A basic insight is not the same as an embodied insight. The former is a mere fact, a novel nugget of knowledge or uncanny perception. The latter differs from the former by intensity–an embodied insight is something felt on a deep physiological level. Two examples:
My most recent training session consisted of kettlebell movements and ended with time on my homemade balance beam. The aim was to accumulate three total minutes of balancing on each leg. Somewhere around the fifth minute I “got” posture.
For a while, I’ve known about posture’s relationship to various things; strength, co-ordination, perception by others and personal psychology. However, being 6′ 3″ (6′ 2.5″ if I’m not being generous) I’ve spent most of my life stooping. For the first five minutes I saw the consequence of this. Observers of those minutes would have seen me teetering and tottering, flailing my arms and non-balancing leg in a borderline-insane manner.

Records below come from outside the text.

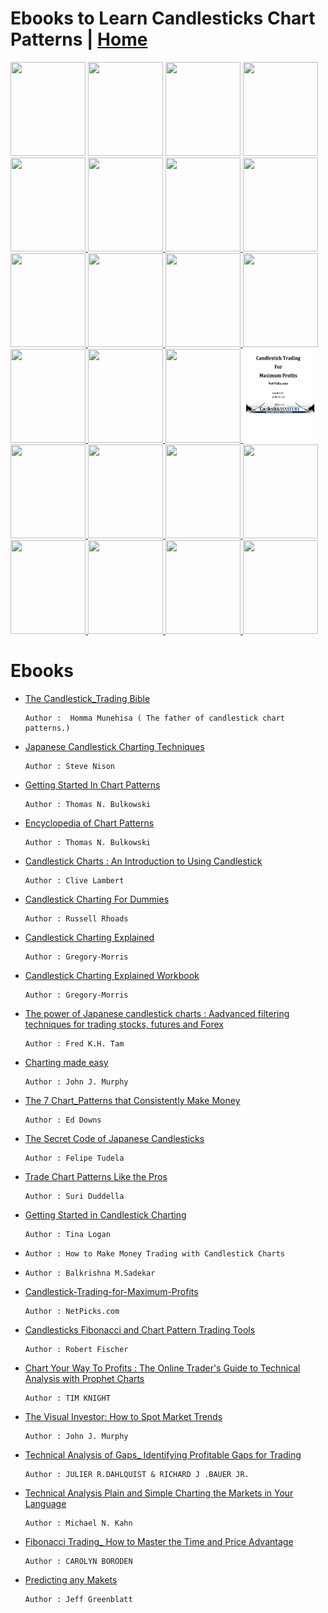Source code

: # Ebooks to Learn Candlesticks Chart Patterns | <a href="https://github.com/SanjeevStephan/MySpace-Public/blob/master/Day-Trading.md">Home</a>
<!------------------------------------------------------ Candlesticks Chart Patterns Reading ------------------------------------------------------->
<!-- The_Candlestick_Trading_Bible  -->
<a href="https://drive.google.com/file/d/1wbPJllF-B1inCymxjkL-Kh-WkpvQWkSN/view?usp=sharing">
<img src="https://i.gr-assets.com/images/S/compressed.photo.goodreads.com/books/1555654955l/40886872.jpg" width="120px" height="150px"/></a>

<!-- Steve_Nison-Japanese_Candlestick_Charting_Technique -->
<a href="https://drive.google.com/file/d/1uJNLFJV4S9WoJonYf4ZF2P9-LtaeBqcS/view?usp=sharing">
<img src="https://images-na.ssl-images-amazon.com/images/I/91qk6wUs+yL.jpg" width="120px" height="150px"/></a>    

<!-- Getting Started In Chart Patterns -->
<a href="https://drive.google.com/file/d/18c6IzDHST0zgRPiQSUocxEp4f50CzREe/view?usp=sharing">
<img src="https://images-na.ssl-images-amazon.com/images/I/51K7DPA8jlL._SX329_BO1,204,203,200_.jpg" width="120px" height="150px"/></a>

<!-- encyclopedia-of-chart-patterns -->
<a href="https://drive.google.com/file/d/1BdEXZebcdqhEpDY0xETGe227SLPf3wpx/view?usp=sharing">
<img src="https://genialebooks.com/wp-content/uploads/2019/04/f7f8141c80aa2e6e86101a551a285445-210x315.jpg" width="120px" height="150px"/></a>

<!-- Candlestick Charts _ An Introduction to Using Candlestick Charts -->
<a href="https://drive.google.com/file/d/1F1C0pepyul1jem_aDnVauV5v32oyWY-v/view?usp=sharing">
<img src="https://images-na.ssl-images-amazon.com/images/I/71TYcwq+dNL.jpg"  width="120px" height="150px"/> </a>

<!-- Candlestick Charting For Dummies -->
<a href="https://drive.google.com/file/d/1OCZ0knEhcFK7KcVcrK5SVQn2qvKnBbN1/view?usp=sharing">
<img src="https://images-na.ssl-images-amazon.com/images/I/518-2Eqy0rL._SX258_BO1,204,203,200_.jpg"  width="120px" height="150px"/> </a>

<!-- Candlestick-Charting-Explained-Gregory-Morris -->
<a href="https://drive.google.com/file/d/1S6ynLi5ObXjygrp0b3dC8ABDAQMaPTW3/view?usp=sharing">
<img src="https://images-na.ssl-images-amazon.com/images/I/51wJMWGmzoL._AC_UL600_SR480,600_.jpg"  width="120px" height="150px"/> </a>

<!-- candlestick-charting-explained-workbook-s-gregory-l-morris -->
<a href="https://drive.google.com/file/d/1oBejGbAAAdik9Iru-8i7Q9y9djzuKC7r/view?usp=sharing">
<img src="https://cdn.shopify.com/s/files/1/0084/5972/products/CCWB_512x.jpg?v=1519674794"  width="120px" height="150px"/> </a>

<!-- The power of Japanese candlestick charts _ advanced filtering techniques for trading stocks, futures and Forex  -->
<a href="https://drive.google.com/file/d/1Pg-cQh7Bq6_l3HQZG5HLSF1dfh9ewP0A/view?usp=sharing">
<img src="https://i.gr-assets.com/images/S/compressed.photo.goodreads.com/books/1398025859l/18120678.jpg"  width="120px" height="150px"/> </a>

<!-- chartingmadeeasy  -->
<a href="https://drive.google.com/file/d/1vsozM-FhbiQc10prydMXfAX9u6592oQi/view?usp=sharing">
<img src="https://sanet.pics/storage-4/0218/ZO1BLKVYSYXGIziYt5JH3ZkEYmltfVAf.jpg"  width="120px" height="150px"/> </a>

<!-- The_7_Chart_Patterns  -->
<a href="https://drive.google.com/file/d/1C0FZ2XtFls3hyFchGx5sIHfgCz-O64BH/view?usp=sharing">
<img src="https://images-na.ssl-images-amazon.com/images/I/519TfhN43mL._SX291_BO1,204,203,200_.jpg"  width="120px" height="150px"/> </a>

<!-- The Secret Code of Japanese Candlesticks PDFDrive.com -->
<a href="https://drive.google.com/file/d/1A6Mvan36jkGcmK334dIXbzAwIhxPa2R9/view?usp=sharing">
<img src="https://image.slidesharecdn.com/88478465-the-secret-code-of-japanese-candlesticks-140216061601-phpapp01/95/thesecretcodeofjapanesecandlesticks-1-638.jpg?cb=1392532116"  width="120px" height="150px"/> </a>

<!-- Trade Chart Patterns Like the Pros -->
<a href="https://drive.google.com/file/d/1XSxeXy1fccXfEj55gGcdrOrFmcqJHXQ7/view?usp=sharing">
<img src="https://images-na.ssl-images-amazon.com/images/I/419bb73mG-L._SX258_BO1,204,203,200_.jpg"  width="120px" height="150px"/> </a>

<!-- Getting Started in Candlestick Charting -->
<a href="https://drive.google.com/file/d/1x2SY2ZEHCiMkzH33RUSeiSuhuuuIr0bO/view?usp=sharing">
<img src="https://s.pdfdrive.com/assets/thumbs/a37/a37e43425322be739dba95102fe7e853.jpg"  width="120px" height="150px"/> </a>

<!-- how to make money trading with candlestick charts by balkrishna m sadekar  -->
<a href="https://github.com/SanjeevStephan/DigitalSpace/blob/master/Ebooks/complete-ebook/how-to-make-money-trading-with-candlstick-charts/images/readme.md">
<img src="https://m.media-amazon.com/images/I/51C-RN4+kAL.jpg"  width="120px" height="150px"/> </a>

<!-- The Candlestick Trading For Maximum Profits  -->
<a href="https://drive.google.com/file/d/1Ikvs2fQ6zY7R_TQThDRa6fRlv171xEmV/view?usp=sharing">
<img src="https://github.com/SanjeevStephan/DigitalSpace/blob/master/Ebooks/covers/Candlestick%20Trading%20For%20Maximum%20Profit.png"  width="120px" height="150px"/> </a>

<!-- Candlesticks, Fibonacci, and Chart Pattern - Trading Software -->
<a href="https://drive.google.com/file/d/1beM-Ho9bbQFtBAzIbYiNT7B5s9C6YzVP/view?usp=sharing">
<img src="https://s.pdfdrive.com/assets/thumbs/799/799a7141442fb9d60a3af17d17d39545.jpg"  width="120px" height="150px"/> </a>

<!-- Chart Your Way To Profits: The Online Trader's Guide to Technical Analysis -->
<a href="https://drive.google.com/file/d/1wrFH7BCVvYgZavri803-RVog-dACbFWm/view?usp=sharing">
<img src="https://s.pdfdrive.com/assets/thumbs/655/655d0952bed5cbf67ce204d1e4a86392.jpg"  width="120px" height="150px"/> </a>

<!-- The Visual Investor: How to Spot Market Trends (Wiley Trading) -->
<a href="https://drive.google.com/file/d/1FPq8Cd6KXnubrTgoCsxgpkEMRXOMZI7S/view?usp=sharing">
<img src="https://s.pdfdrive.com/assets/thumbs/1c1/1c1c711631ccfa3b587e5bb423110e31.jpg"  width="120px" height="150px"/> </a>

<!------------------------------------------------------ Price Actions Reading ------------------------------------------------------->

<!-- Technical Analysis of Gaps: Identifying Profitable Gaps for Trading -->
<a href="https://drive.google.com/file/d/1pTlc01KZ_VHzrhAiI09AFCer9C1_t1Xt/view?usp=sharing">
<img src="https://s.pdfdrive.com/assets/thumbs/f94/f9412696069721e3b221afa89ad5247e.jpg"  width="120px" height="150px"/> </a>

<!-- Technical Analysis Plain and Simple: Charting the Markets in Your Language (2nd Edition) -->
<a href="https://drive.google.com/file/d/1Rn25Gz0DTw9mjjBvKxaqk6AHQi2FRu29/view?usp=sharing">
<img src="https://s.pdfdrive.com/assets/thumbs/dd8/dd8bc980ce95516a6770935142b8bcb7.jpg"  width="120px" height="150px"/> </a>

<!-- The Illustrated Guide to Technical Analysis Signals and Phrases -->
<a href="https://drive.google.com/file/d/1xvDM2VdcgiKHUyipSu0oabJiHUNHtOgb/view?usp=sharing">
<img src="https://s.pdfdrive.com/assets/thumbs/69b/69bb7d017102106771d6cda997670d37.jpg"  width="120px" height="150px"/> </a>

<!-- Fibonacci Trading: How to Master the Time and Price Advantage -->
<a href="https://drive.google.com/file/d/1oGB3uPPAR5_SRxpiepyGV5SG2YT5ShjV/view?usp=sharing">
<img src="https://s.pdfdrive.com/assets/thumbs/72f/72f699698a6fa17ad4d73cc74a1a2e81.jpg"  width="120px" height="150px"/> </a>

<!-- Breakthrough Strategies for Predicting any Market: Charting Elliott Wave, Lucas, Fibonacci and -->
<a href="https://www.pdfdrive.com/breakthrough-strategies-for-predicting-any-market-charting-elliott-wave-lucas-fibonacci-and-time-for-profit-e159764648.html">
<img src="https://s.pdfdrive.com/assets/thumbs/0e6/0e605acff44b43301a0247cfb99798de.jpg"  width="120px" height="150px"/> </a>

# Ebooks 
* <a href="">The Candlestick_Trading Bible</a>
    
      Author :  Homma Munehisa ( The father of candlestick chart patterns.)    
* <a href="">Japanese Candlestick Charting Techniques </a>
    
      Author : Steve Nison   
* <a href="">Getting Started In Chart Patterns</a>
    
      Author : Thomas N. Bulkowski 
* <a href="">Encyclopedia of Chart Patterns</a>
    
      Author : Thomas N. Bulkowski   
* <a href="">Candlestick Charts : An Introduction to Using Candlestick</a>
    
      Author : Clive Lambert   
* <a href="">Candlestick Charting For Dummies </a>
    
      Author : Russell Rhoads   
* <a href="">Candlestick Charting Explained</a>
    
      Author : Gregory-Morris   

* <a href="">Candlestick Charting Explained Workbook</a>
    
      Author : Gregory-Morris    
* <a href="">The power of Japanese candlestick charts : Aadvanced filtering techniques for trading stocks, futures and Forex </a>
    
      Author : Fred K.H. Tam   
* <a href="">Charting made easy</a>
    
      Author : John J. Murphy   
* <a href="">The 7 Chart_Patterns that Consistently Make Money</a>
    
      Author : Ed Downs   
* <a href="">The Secret Code of Japanese Candlesticks</a>
    
      Author : Felipe Tudela   

* <a href="">Trade Chart Patterns Like the Pros </a>
    
      Author : Suri Duddella   
* <a href="">Getting Started in Candlestick Charting </a>
    
      Author : Tina Logan   
* <a href=""></a>
    
      Author : How to Make Money Trading with Candlestick Charts    
* <a href=""></a>
    
      Author : Balkrishna M.Sadekar  
* <a href="">Candlestick-Trading-for-Maximum-Profits</a>
    
      Author : NetPicks.com  
* <a href=""> Candlesticks Fibonacci and Chart Pattern Trading Tools</a>
    
      Author : Robert Fischer    
* <a href="">Chart Your Way To Profits : The Online Trader's Guide to Technical Analysis with Prophet Charts</a>
    
      Author : TIM KNIGHT   
* <a href="">The Visual Investor: How to Spot Market Trends</a>
    
      Author : John J. Murphy   
* <a href="">Technical Analysis of Gaps_ Identifying Profitable Gaps for Trading</a>
    
      Author : JULIER R.DAHLQUIST & RICHARD J .BAUER JR.  
* <a href=""> Technical Analysis Plain and Simple Charting the Markets in Your Language </a>
    
      Author : Michael N. Kahn   
* <a href="">Fibonacci Trading_ How to Master the Time and Price Advantage</a>
    
      Author : CAROLYN BORODEN    
* <a href="">Predicting any Makets</a>
    
      Author : Jeff Greenblatt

But past the fifth minute? I raised my eyes and my chin. I set my scapula and relaxed my shoulders. I held my femur close to its socket, where it belongs. And then it was easy. So easy.
2) Power Generation / The Nervous System.
My day job is in a factory. A few weeks ago, I was at one one end of the room when my colleague dropped a pallet to the floor. For those who haven’t heard it, when a pallet is stood vertically on its edge and tipped over it hits the ground with a gunshot-like sound. Especially if that floor is concrete.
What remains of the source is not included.